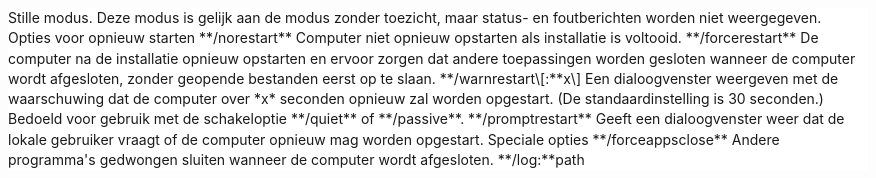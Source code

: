 <td style="border:1px solid black;">
Stille modus. Deze modus is gelijk aan de modus zonder toezicht, maar status- en foutberichten worden niet weergegeven.
</td>
</tr>
<tr>
<th colspan="2">
Opties voor opnieuw starten
</th>
</tr>
<tr class="alternateRow">
<td style="border:1px solid black;">
**/norestart**
</td>
<td style="border:1px solid black;">
Computer niet opnieuw opstarten als installatie is voltooid.
</td>
</tr>
<tr>
<td style="border:1px solid black;">
**/forcerestart**
</td>
<td style="border:1px solid black;">
De computer na de installatie opnieuw opstarten en ervoor zorgen dat andere toepassingen worden gesloten wanneer de computer wordt afgesloten, zonder geopende bestanden eerst op te slaan.
</td>
</tr>
<tr class="alternateRow">
<td style="border:1px solid black;">
**/warnrestart\[:**x\]
</td>
<td style="border:1px solid black;">
Een dialoogvenster weergeven met de waarschuwing dat de computer over *x* seconden opnieuw zal worden opgestart. (De standaardinstelling is 30 seconden.) Bedoeld voor gebruik met de schakeloptie **/quiet** of **/passive**.
</td>
</tr>
<tr>
<td style="border:1px solid black;">
**/promptrestart**
</td>
<td style="border:1px solid black;">
Geeft een dialoogvenster weer dat de lokale gebruiker vraagt of de computer opnieuw mag worden opgestart.
</td>
</tr>
<tr>
<th colspan="2">
Speciale opties
</th>
</tr>
<tr class="alternateRow">
<td style="border:1px solid black;">
**/forceappsclose**
</td>
<td style="border:1px solid black;">
Andere programma's gedwongen sluiten wanneer de computer wordt afgesloten.
</td>
</tr>
<tr>
<td style="border:1px solid black;">
**/log:**path
</td>
<td style="border:1px solid black;">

--------------------------------

**TASK TO COMPLETE:** Copy every line that includes the string "opstarten" from the material above.

**EXERCISE RESPONSE:**
Computer niet opnieuw opstarten als installatie is voltooid.
De computer na de installatie opnieuw opstarten en ervoor zorgen dat andere toepassingen worden gesloten wanneer de computer wordt afgesloten, zonder geopende bestanden eerst op te slaan.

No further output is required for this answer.